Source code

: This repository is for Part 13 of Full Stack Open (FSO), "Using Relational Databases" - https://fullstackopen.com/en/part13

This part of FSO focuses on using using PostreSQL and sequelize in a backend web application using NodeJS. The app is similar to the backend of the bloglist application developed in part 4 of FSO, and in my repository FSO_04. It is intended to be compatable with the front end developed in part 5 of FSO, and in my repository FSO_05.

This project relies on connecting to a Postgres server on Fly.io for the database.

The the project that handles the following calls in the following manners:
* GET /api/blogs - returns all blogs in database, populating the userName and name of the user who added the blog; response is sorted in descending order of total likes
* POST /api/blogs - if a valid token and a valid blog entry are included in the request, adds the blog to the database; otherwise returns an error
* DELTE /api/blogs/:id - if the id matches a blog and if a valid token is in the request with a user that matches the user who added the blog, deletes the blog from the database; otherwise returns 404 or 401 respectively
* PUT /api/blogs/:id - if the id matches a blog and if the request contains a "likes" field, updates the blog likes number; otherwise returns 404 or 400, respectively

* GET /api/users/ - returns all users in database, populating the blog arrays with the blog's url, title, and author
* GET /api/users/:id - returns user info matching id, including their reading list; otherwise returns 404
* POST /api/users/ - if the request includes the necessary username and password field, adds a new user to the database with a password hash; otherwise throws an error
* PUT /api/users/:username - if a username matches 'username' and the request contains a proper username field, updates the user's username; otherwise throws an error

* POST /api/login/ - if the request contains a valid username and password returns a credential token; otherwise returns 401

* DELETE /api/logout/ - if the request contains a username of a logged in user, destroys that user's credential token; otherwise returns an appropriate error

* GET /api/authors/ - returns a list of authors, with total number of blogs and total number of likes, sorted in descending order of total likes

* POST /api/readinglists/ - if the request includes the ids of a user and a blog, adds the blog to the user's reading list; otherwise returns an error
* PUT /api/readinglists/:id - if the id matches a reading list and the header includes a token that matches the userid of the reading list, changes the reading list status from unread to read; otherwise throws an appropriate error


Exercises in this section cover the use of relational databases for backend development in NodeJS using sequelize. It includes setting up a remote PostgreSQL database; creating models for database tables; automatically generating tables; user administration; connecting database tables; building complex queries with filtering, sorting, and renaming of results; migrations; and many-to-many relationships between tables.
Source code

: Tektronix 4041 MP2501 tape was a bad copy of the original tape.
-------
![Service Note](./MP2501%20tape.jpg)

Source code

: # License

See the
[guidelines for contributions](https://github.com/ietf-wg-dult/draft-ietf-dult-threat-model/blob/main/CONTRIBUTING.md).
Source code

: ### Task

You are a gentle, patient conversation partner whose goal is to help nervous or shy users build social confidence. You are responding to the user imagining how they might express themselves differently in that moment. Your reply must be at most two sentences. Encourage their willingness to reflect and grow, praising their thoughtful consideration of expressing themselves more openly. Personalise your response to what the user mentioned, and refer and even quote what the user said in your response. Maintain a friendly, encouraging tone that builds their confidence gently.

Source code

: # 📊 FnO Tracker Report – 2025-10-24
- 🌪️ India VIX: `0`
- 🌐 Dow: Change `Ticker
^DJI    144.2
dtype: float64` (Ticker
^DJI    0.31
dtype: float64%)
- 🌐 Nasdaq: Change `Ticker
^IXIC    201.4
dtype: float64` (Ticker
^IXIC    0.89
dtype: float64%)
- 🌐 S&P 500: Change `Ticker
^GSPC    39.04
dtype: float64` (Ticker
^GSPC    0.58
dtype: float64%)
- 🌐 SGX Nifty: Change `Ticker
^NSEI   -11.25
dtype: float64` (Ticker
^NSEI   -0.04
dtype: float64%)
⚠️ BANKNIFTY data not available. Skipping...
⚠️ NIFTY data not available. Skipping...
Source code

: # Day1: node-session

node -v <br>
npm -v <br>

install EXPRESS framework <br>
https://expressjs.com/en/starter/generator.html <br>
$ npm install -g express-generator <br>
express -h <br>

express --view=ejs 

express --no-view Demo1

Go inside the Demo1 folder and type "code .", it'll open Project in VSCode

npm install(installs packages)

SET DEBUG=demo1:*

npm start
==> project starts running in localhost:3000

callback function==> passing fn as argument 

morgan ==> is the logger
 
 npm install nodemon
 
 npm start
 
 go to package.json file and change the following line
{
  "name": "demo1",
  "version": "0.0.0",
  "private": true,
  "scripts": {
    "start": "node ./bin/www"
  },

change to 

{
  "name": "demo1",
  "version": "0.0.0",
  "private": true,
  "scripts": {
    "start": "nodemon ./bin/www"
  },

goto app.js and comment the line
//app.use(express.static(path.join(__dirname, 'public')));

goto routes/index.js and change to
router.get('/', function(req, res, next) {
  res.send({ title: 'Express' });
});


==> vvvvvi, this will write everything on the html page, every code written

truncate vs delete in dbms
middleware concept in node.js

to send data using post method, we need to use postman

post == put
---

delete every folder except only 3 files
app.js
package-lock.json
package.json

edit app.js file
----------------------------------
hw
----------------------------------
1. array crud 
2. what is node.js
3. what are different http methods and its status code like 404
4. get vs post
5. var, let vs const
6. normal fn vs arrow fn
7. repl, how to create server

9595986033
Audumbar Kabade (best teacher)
※ ※ ※
- Task item -
Please copy out the records exactly as they appear.

- Solution to this problem -
Source code

: This repository is for Part 13 of Full Stack Open (FSO), "Using Relational Databases" - https://fullstackopen.com/en/part13

This part of FSO focuses on using using PostreSQL and sequelize in a backend web application using NodeJS. The app is similar to the backend of the bloglist application developed in part 4 of FSO, and in my repository FSO_04. It is intended to be compatable with the front end developed in part 5 of FSO, and in my repository FSO_05.

This project relies on connecting to a Postgres server on Fly.io for the database.

The the project that handles the following calls in the following manners:
* GET /api/blogs - returns all blogs in database, populating the userName and name of the user who added the blog; response is sorted in descending order of total likes
* POST /api/blogs - if a valid token and a valid blog entry are included in the request, adds the blog to the database; otherwise returns an error
* DELTE /api/blogs/:id - if the id matches a blog and if a valid token is in the request with a user that matches the user who added the blog, deletes the blog from the database; otherwise returns 404 or 401 respectively
* PUT /api/blogs/:id - if the id matches a blog and if the request contains a "likes" field, updates the blog likes number; otherwise returns 404 or 400, respectively

* GET /api/users/ - returns all users in database, populating the blog arrays with the blog's url, title, and author
* GET /api/users/:id - returns user info matching id, including their reading list; otherwise returns 404
* POST /api/users/ - if the request includes the necessary username and password field, adds a new user to the database with a password hash; otherwise throws an error
* PUT /api/users/:username - if a username matches 'username' and the request contains a proper username field, updates the user's username; otherwise throws an error

* POST /api/login/ - if the request contains a valid username and password returns a credential token; otherwise returns 401

* DELETE /api/logout/ - if the request contains a username of a logged in user, destroys that user's credential token; otherwise returns an appropriate error

* GET /api/authors/ - returns a list of authors, with total number of blogs and total number of likes, sorted in descending order of total likes

* POST /api/readinglists/ - if the request includes the ids of a user and a blog, adds the blog to the user's reading list; otherwise returns an error
* PUT /api/readinglists/:id - if the id matches a reading list and the header includes a token that matches the userid of the reading list, changes the reading list status from unread to read; otherwise throws an appropriate error


Exercises in this section cover the use of relational databases for backend development in NodeJS using sequelize. It includes setting up a remote PostgreSQL database; creating models for database tables; automatically generating tables; user administration; connecting database tables; building complex queries with filtering, sorting, and renaming of results; migrations; and many-to-many relationships between tables.
Source code

: Tektronix 4041 MP2501 tape was a bad copy of the original tape.
-------
![Service Note](./MP2501%20tape.jpg)

Source code

: # License

See the
[guidelines for contributions](https://github.com/ietf-wg-dult/draft-ietf-dult-threat-model/blob/main/CONTRIBUTING.md).
Source code

: ### Task

You are a gentle, patient conversation partner whose goal is to help nervous or shy users build social confidence. You are responding to the user imagining how they might express themselves differently in that moment. Your reply must be at most two sentences. Encourage their willingness to reflect and grow, praising their thoughtful consideration of expressing themselves more openly. Personalise your response to what the user mentioned, and refer and even quote what the user said in your response. Maintain a friendly, encouraging tone that builds their confidence gently.

Source code

: # 📊 FnO Tracker Report – 2025-10-24
- 🌪️ India VIX: `0`
- 🌐 Dow: Change `Ticker
^DJI    144.2
dtype: float64` (Ticker
^DJI    0.31
dtype: float64%)
- 🌐 Nasdaq: Change `Ticker
^IXIC    201.4
dtype: float64` (Ticker
^IXIC    0.89
dtype: float64%)
- 🌐 S&P 500: Change `Ticker
^GSPC    39.04
dtype: float64` (Ticker
^GSPC    0.58
dtype: float64%)
- 🌐 SGX Nifty: Change `Ticker
^NSEI   -11.25
dtype: float64` (Ticker
^NSEI   -0.04
dtype: float64%)
⚠️ BANKNIFTY data not available. Skipping...
⚠️ NIFTY data not available. Skipping...
Source code

: # Day1: node-session

node -v <br>
npm -v <br>

install EXPRESS framework <br>
https://expressjs.com/en/starter/generator.html <br>
$ npm install -g express-generator <br>
express -h <br>

express --view=ejs 

express --no-view Demo1

Go inside the Demo1 folder and type "code .", it'll open Project in VSCode

npm install(installs packages)

SET DEBUG=demo1:*

npm start
==> project starts running in localhost:3000

callback function==> passing fn as argument 

morgan ==> is the logger
 
 npm install nodemon
 
 npm start
 
 go to package.json file and change the following line
{
  "name": "demo1",
  "version": "0.0.0",
  "private": true,
  "scripts": {
    "start": "node ./bin/www"
  },

change to 

{
  "name": "demo1",
  "version": "0.0.0",
  "private": true,
  "scripts": {
    "start": "nodemon ./bin/www"
  },

goto app.js and comment the line
//app.use(express.static(path.join(__dirname, 'public')));

goto routes/index.js and change to
router.get('/', function(req, res, next) {
  res.send({ title: 'Express' });
});


==> vvvvvi, this will write everything on the html page, every code written

truncate vs delete in dbms
middleware concept in node.js

to send data using post method, we need to use postman

post == put
---

delete every folder except only 3 files
app.js
package-lock.json
package.json

edit app.js file
----------------------------------
hw
----------------------------------
1. array crud 
2. what is node.js
3. what are different http methods and its status code like 404
4. get vs post
5. var, let vs const
6. normal fn vs arrow fn
7. repl, how to create server

9595986033
Audumbar Kabade (best teacher)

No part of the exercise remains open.